Jun, you're a funny, funny boy. I love that about ya.

You left out the best answer: 'It depends.'

Aikido is really kind of a generic term. Inasmuch as there IS a naming convention in Japanese budo, most ryuha are identified by lineage, then by the broader art and any other details (like perhaps the area from which it came).

For example: Takenouchi Ryu jujutsu, Itto Ryu kenjutsu, Shito Ryu karate, Kodokan judo (yes there are other types of judo), and so on.

So Ueshiba's aikido could be called Ueshiba-ha Daito Ryu jujutsu.

Aikido is a specialized subset of Japanese unarmed or lightly armed fighting arts, therefore it is jujutsu. It is derived from Daito Ryu, therefore the parent art is DRJJ. And it is Ueshiba's particular interpretation of that art, therefore, Ueshiba-ha.

He chose to call it aikido, sort of falling in line with Kano's rationale of using the term judo instead of jujutsu (although that distinction is really blurry, semantically and historically) after having called it Daito Ryu JJ, DR aikijujutsu, DR aiki budo, and other apellations. Eventually, he chose to break ties with Takeda and dropped the DR part in practical terms, but (as far as I know) never chose to rename the system formally. Aikido sort of stuck, despite it being non-specific.

There are folks in Japan (and elsewhere) practicing other jujutsu derivatives of DR who call (quite legitimately, I assure you) what they do aikido. Aikido, as a stand-alone term, is vague and sort of generic. Kinda of like saying 'karate' ... there are many variations, flavors and approaches and not all of 'em are Ueshiba-derived.

Is what _I_ do aikido? I practice a system of jujutsu, one that incorporates a concept we call 'aiki' and that contains portions of the curriculum we call aikijujutsu and aikijutsu (or aiki-ho -- not a typo, ho, meaning method). It is not specifically Ueshiba-derived. I tend to call what I do, budo, for simplicity. It is, more or less, a sogo budo -- a broad-spectrum, 'comprehensive' system -- that contains sub-systems of kempo (fist-method -- punch-kick stuff), weapons (sword, staff, and small weapons such as tessen and tanto) and the primary component: unarmed body arts.

However, my teacher spent some time in the late 50s/early 60s training with folks like K. Tohei and G. Shioda.
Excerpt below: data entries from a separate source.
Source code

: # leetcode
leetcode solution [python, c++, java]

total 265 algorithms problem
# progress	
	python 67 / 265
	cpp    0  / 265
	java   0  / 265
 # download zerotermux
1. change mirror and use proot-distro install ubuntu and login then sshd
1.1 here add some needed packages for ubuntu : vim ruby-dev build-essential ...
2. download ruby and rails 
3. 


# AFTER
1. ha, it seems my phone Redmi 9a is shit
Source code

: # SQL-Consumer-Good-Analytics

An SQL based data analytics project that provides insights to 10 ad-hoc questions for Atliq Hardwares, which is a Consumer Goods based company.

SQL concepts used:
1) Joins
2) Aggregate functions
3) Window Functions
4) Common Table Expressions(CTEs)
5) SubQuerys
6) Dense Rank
Much of the taijutsu I practice today was flavored by those folks.

So ... I COULD call what I do aikido, if I wanted to (What did Pooh say about words?). And, indeed, Sensei would at times talk about aikido, but the curriculum I teach is broader than just the portion in which we explore the concept of aiki (though, arguably, it ALL encompasses aiki at some level).